- _WORK TO COMPLETE_
Give the data again exactly as it appears.

- _THE DATA_
.....

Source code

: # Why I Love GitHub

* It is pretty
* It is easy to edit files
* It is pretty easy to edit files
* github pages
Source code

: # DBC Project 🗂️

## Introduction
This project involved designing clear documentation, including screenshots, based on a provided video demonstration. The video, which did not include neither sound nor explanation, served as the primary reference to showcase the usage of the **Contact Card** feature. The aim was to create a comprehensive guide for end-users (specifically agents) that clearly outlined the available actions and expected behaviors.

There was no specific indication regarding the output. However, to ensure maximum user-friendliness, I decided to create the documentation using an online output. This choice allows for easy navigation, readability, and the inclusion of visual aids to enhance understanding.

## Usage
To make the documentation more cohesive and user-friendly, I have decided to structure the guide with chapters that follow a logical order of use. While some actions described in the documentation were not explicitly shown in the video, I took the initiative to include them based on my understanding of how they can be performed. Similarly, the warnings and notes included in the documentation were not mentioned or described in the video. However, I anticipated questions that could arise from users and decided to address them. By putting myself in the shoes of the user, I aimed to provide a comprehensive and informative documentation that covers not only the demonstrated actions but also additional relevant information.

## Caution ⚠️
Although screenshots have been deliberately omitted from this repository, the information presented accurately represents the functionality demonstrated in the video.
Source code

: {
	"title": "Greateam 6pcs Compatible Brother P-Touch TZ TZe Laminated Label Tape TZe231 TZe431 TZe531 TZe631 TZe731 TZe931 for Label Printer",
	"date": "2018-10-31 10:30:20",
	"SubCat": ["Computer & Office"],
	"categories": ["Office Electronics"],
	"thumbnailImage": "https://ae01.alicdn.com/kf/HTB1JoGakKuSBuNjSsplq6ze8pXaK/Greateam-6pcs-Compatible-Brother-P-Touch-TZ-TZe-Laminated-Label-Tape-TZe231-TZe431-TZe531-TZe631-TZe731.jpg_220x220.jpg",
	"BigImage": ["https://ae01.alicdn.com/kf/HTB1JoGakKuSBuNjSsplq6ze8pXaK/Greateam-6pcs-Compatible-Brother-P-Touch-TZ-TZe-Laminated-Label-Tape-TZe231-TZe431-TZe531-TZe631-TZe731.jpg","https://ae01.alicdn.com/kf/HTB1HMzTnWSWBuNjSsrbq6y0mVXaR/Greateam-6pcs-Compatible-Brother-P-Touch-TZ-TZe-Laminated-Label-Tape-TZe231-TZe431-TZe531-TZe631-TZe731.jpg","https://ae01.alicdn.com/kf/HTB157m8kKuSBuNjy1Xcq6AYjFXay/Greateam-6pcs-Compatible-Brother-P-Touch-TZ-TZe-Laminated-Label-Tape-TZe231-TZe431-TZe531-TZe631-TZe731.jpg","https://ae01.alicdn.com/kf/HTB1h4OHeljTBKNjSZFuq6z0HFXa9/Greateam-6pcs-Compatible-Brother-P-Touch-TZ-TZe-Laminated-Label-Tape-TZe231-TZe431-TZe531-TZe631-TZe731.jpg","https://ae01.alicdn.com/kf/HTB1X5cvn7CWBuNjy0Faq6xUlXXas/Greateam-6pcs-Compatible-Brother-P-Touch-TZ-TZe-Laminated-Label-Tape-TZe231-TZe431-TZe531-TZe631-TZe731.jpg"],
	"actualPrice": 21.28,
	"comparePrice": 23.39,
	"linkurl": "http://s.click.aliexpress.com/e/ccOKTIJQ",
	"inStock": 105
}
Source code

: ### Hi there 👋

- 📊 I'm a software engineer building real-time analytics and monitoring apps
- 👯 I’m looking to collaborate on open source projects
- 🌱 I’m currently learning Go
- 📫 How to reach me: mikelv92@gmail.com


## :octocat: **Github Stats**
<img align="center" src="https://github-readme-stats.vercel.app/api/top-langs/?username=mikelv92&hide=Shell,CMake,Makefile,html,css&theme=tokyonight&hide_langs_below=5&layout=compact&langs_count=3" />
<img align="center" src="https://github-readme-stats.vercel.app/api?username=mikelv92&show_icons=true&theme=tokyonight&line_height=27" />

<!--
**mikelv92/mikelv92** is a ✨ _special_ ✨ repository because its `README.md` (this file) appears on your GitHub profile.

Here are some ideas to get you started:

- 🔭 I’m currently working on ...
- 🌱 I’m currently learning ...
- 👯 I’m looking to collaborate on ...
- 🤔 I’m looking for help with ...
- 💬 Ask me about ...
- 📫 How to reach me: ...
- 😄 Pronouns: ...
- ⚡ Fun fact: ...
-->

.....

- _ANSWER FOR THE TASK_
Source code

: # Why I Love GitHub

* It is pretty
* It is easy to edit files
* It is pretty easy to edit files
* github pages
Source code

: # DBC Project 🗂️

## Introduction
This project involved designing clear documentation, including screenshots, based on a provided video demonstration. The video, which did not include neither sound nor explanation, served as the primary reference to showcase the usage of the **Contact Card** feature. The aim was to create a comprehensive guide for end-users (specifically agents) that clearly outlined the available actions and expected behaviors.

There was no specific indication regarding the output. However, to ensure maximum user-friendliness, I decided to create the documentation using an online output. This choice allows for easy navigation, readability, and the inclusion of visual aids to enhance understanding.

## Usage
To make the documentation more cohesive and user-friendly, I have decided to structure the guide with chapters that follow a logical order of use. While some actions described in the documentation were not explicitly shown in the video, I took the initiative to include them based on my understanding of how they can be performed. Similarly, the warnings and notes included in the documentation were not mentioned or described in the video. However, I anticipated questions that could arise from users and decided to address them. By putting myself in the shoes of the user, I aimed to provide a comprehensive and informative documentation that covers not only the demonstrated actions but also additional relevant information.

## Caution ⚠️
Although screenshots have been deliberately omitted from this repository, the information presented accurately represents the functionality demonstrated in the video.
Source code

: {
	"title": "Greateam 6pcs Compatible Brother P-Touch TZ TZe Laminated Label Tape TZe231 TZe431 TZe531 TZe631 TZe731 TZe931 for Label Printer",
	"date": "2018-10-31 10:30:20",
	"SubCat": ["Computer & Office"],
	"categories": ["Office Electronics"],
	"thumbnailImage": "https://ae01.alicdn.com/kf/HTB1JoGakKuSBuNjSsplq6ze8pXaK/Greateam-6pcs-Compatible-Brother-P-Touch-TZ-TZe-Laminated-Label-Tape-TZe231-TZe431-TZe531-TZe631-TZe731.jpg_220x220.jpg",
	"BigImage": ["https://ae01.alicdn.com/kf/HTB1JoGakKuSBuNjSsplq6ze8pXaK/Greateam-6pcs-Compatible-Brother-P-Touch-TZ-TZe-Laminated-Label-Tape-TZe231-TZe431-TZe531-TZe631-TZe731.jpg","https://ae01.alicdn.com/kf/HTB1HMzTnWSWBuNjSsrbq6y0mVXaR/Greateam-6pcs-Compatible-Brother-P-Touch-TZ-TZe-Laminated-Label-Tape-TZe231-TZe431-TZe531-TZe631-TZe731.jpg","https://ae01.alicdn.com/kf/HTB157m8kKuSBuNjy1Xcq6AYjFXay/Greateam-6pcs-Compatible-Brother-P-Touch-TZ-TZe-Laminated-Label-Tape-TZe231-TZe431-TZe531-TZe631-TZe731.jpg","https://ae01.alicdn.com/kf/HTB1h4OHeljTBKNjSZFuq6z0HFXa9/Greateam-6pcs-Compatible-Brother-P-Touch-TZ-TZe-Laminated-Label-Tape-TZe231-TZe431-TZe531-TZe631-TZe731.jpg","https://ae01.alicdn.com/kf/HTB1X5cvn7CWBuNjy0Faq6xUlXXas/Greateam-6pcs-Compatible-Brother-P-Touch-TZ-TZe-Laminated-Label-Tape-TZe231-TZe431-TZe531-TZe631-TZe731.jpg"],
	"actualPrice": 21.28,
	"comparePrice": 23.39,
	"linkurl": "http://s.click.aliexpress.com/e/ccOKTIJQ",
	"inStock": 105
}
Source code

: ### Hi there 👋

- 📊 I'm a software engineer building real-time analytics and monitoring apps
- 👯 I’m looking to collaborate on open source projects
- 🌱 I’m currently learning Go
- 📫 How to reach me: mikelv92@gmail.com


## :octocat: **Github Stats**
<img align="center" src="https://github-readme-stats.vercel.app/api/top-langs/?username=mikelv92&hide=Shell,CMake,Makefile,html,css&theme=tokyonight&hide_langs_below=5&layout=compact&langs_count=3" />
<img align="center" src="https://github-readme-stats.vercel.app/api?username=mikelv92&show_icons=true&theme=tokyonight&line_height=27" />

<!--
**mikelv92/mikelv92** is a ✨ _special_ ✨ repository because its `README.md` (this file) appears on your GitHub profile.

Here are some ideas to get you started:

- 🔭 I’m currently working on ...
- 🌱 I’m currently learning ...
- 👯 I’m looking to collaborate on ...
- 🤔 I’m looking for help with ...
- 💬 Ask me about ...
- 📫 How to reach me: ...
- 😄 Pronouns: ...
- ⚡ Fun fact: ...
-->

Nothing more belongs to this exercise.